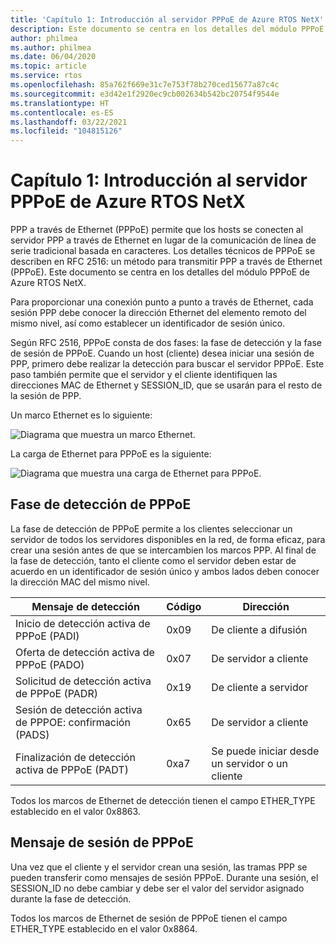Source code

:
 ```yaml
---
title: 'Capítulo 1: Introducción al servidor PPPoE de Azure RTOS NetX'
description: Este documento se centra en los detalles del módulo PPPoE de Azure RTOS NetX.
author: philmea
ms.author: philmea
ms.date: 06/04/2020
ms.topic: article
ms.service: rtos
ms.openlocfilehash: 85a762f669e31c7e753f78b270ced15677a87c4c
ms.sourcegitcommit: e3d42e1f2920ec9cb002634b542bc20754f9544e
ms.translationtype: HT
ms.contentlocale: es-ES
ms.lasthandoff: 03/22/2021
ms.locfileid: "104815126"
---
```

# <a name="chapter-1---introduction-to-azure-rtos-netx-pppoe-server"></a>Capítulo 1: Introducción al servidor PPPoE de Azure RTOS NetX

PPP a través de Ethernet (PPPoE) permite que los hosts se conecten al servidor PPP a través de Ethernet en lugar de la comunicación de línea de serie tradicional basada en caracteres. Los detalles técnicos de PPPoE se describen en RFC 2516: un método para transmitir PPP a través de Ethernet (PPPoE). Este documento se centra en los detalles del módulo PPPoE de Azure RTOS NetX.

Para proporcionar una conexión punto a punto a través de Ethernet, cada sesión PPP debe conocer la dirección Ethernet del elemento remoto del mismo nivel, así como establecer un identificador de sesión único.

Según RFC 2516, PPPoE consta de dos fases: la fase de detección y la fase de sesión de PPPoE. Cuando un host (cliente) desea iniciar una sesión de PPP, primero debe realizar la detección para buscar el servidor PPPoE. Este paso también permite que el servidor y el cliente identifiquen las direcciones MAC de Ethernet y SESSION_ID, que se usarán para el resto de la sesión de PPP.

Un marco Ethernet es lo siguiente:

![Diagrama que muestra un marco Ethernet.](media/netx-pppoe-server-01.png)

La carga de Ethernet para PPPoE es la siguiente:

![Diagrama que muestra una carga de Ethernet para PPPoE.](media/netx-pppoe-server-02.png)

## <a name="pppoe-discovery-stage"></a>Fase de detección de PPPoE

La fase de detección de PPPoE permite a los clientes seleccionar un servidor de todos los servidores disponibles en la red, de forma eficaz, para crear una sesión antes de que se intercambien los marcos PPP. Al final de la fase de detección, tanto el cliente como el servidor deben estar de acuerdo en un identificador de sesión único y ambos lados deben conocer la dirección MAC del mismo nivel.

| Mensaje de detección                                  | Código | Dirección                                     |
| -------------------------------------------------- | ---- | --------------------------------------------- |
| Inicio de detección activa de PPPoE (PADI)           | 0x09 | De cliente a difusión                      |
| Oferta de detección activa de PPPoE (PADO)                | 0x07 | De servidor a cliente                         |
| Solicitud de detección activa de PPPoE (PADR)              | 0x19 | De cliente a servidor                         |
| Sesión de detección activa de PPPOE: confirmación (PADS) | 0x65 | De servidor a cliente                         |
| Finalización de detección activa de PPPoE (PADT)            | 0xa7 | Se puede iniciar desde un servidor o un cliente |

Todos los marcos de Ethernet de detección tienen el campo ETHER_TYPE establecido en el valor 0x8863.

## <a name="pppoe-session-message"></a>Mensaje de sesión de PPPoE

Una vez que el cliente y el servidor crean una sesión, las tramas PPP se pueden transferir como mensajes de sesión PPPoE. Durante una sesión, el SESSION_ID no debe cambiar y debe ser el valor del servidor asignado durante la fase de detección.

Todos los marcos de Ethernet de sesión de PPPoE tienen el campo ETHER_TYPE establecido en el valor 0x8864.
#####
Reproduce exactly, and with no other material, the lines between those holding "PPP a través de Ethernet (PPPoE) permite" and "Para proporcionar una", inclusive.

## Your response
PPP a través de Ethernet (PPPoE) permite que los hosts se conecten al servidor PPP a través de Ethernet en lugar de la comunicación de línea de serie tradicional basada en caracteres. Los detalles técnicos de PPPoE se describen en RFC 2516: un método para transmitir PPP a través de Ethernet (PPPoE). Este documento se centra en los detalles del módulo PPPoE de Azure RTOS NetX.

Para proporcionar una conexión punto a punto a través de Ethernet, cada sesión PPP debe conocer la dirección Ethernet del elemento remoto del mismo nivel, así como establecer un identificador de sesión único.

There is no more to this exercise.